## Saved data entries

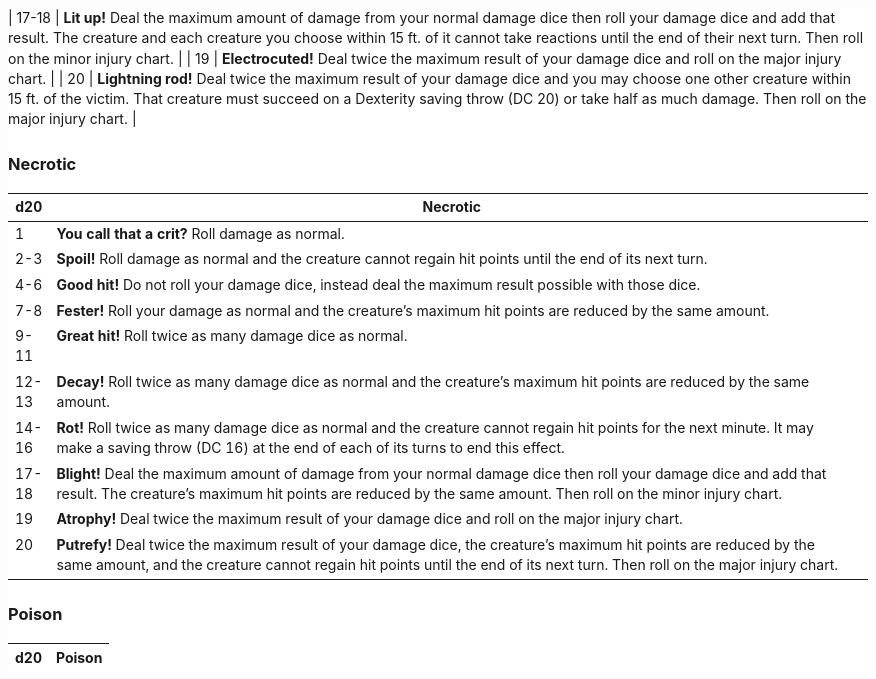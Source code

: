 | 17-18 | **Lit up!** Deal the maximum amount of damage from your normal damage dice then roll your damage dice and add that result. The creature and each creature you choose within 15 ft. of it cannot take reactions until the end of their next turn. Then roll on the minor injury chart. |
| 19    | **Electrocuted!** Deal twice the maximum result of your damage dice and roll on the major injury chart.                                                                                                                                                                               |
| 20    | **Lightning rod!** Deal twice the maximum result of your damage dice and you may choose one other creature within 15 ft. of the victim. That creature must succeed on a Dexterity saving throw (DC 20) or take half as much damage. Then roll on the major injury chart.              |

### Necrotic
| d20   | Necrotic                                                                                                                                                                                                                                         |                                                                                                        |
| ----- | ------------------------------------------------------------------------------------------------------------------------------------------------------------------------------------------------------------------------------------------------ | ------------------------------------------------------------------------------------------------------ |
| 1     | **You call that a crit?** Roll damage as normal.                                                                                                                                                                                                                                                                                                         |
| 2-3   | **Spoil!** Roll damage as normal and the creature cannot regain hit points until the end of its next turn.                                                                                                                                                                                                                                               |
| 4-6   | **Good hit!** Do not roll your damage dice, instead deal the maximum result possible with those dice.                                                                                                                                                                                                                                                    |
| 7-8   | **Fester!** Roll your damage as normal and the creature’s maximum hit points are reduced by the same amount.                                                                                                                                                                                                                                             |
| 9-11  | **Great hit!** Roll twice as many damage dice as normal.                                                                                                                                                                                                                                                                                                 |
| 12-13 | **Decay!** Roll twice as many damage dice as normal and the creature’s maximum hit points are reduced by the same amount.                                                                                                                                                                                                                                |
| 14-16 | **Rot!** Roll twice as many damage dice as normal and the creature cannot regain hit points for the next minute. It may make a saving throw (DC 16) at the end of each of its turns to end this effect.                                                                                                                                                  |
| 17-18 | **Blight!** Deal the maximum amount of damage from your normal damage dice then roll your damage dice and add that result. The creature’s maximum hit points are reduced by the same amount. Then roll on the minor injury chart. |
| 19    | **Atrophy!** Deal twice the maximum result of your damage dice and roll on the major injury chart.                                                                                                                                                                                                                                                       |
| 20    | **Putrefy!** Deal twice the maximum result of your damage dice, the creature’s maximum hit points are reduced by the same amount, and the creature cannot regain hit points until the end of its next turn. Then roll on the major injury chart.                                                                                                         |

### Poison
| d20   | Poison                                                                                                                                                                                                                                                                                                                        |
| ----- | ----------------------------------------------------------------------------------------------------------------------------------------------------------------------------------------------------------------------------------------------------------------------------------------------------------------------------- |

## Exercise directions
Where the line containing "damage dice, the" appears in the data above, begin there and reproduce every line to the end exactly; include nothing else.

## Exercise result
| 20    | **Putrefy!** Deal twice the maximum result of your damage dice, the creature’s maximum hit points are reduced by the same amount, and the creature cannot regain hit points until the end of its next turn. Then roll on the major injury chart.                                                                                                         |

### Poison
| d20   | Poison                                                                                                                                                                                                                                                                                                                        |
| ----- | ----------------------------------------------------------------------------------------------------------------------------------------------------------------------------------------------------------------------------------------------------------------------------------------------------------------------------- |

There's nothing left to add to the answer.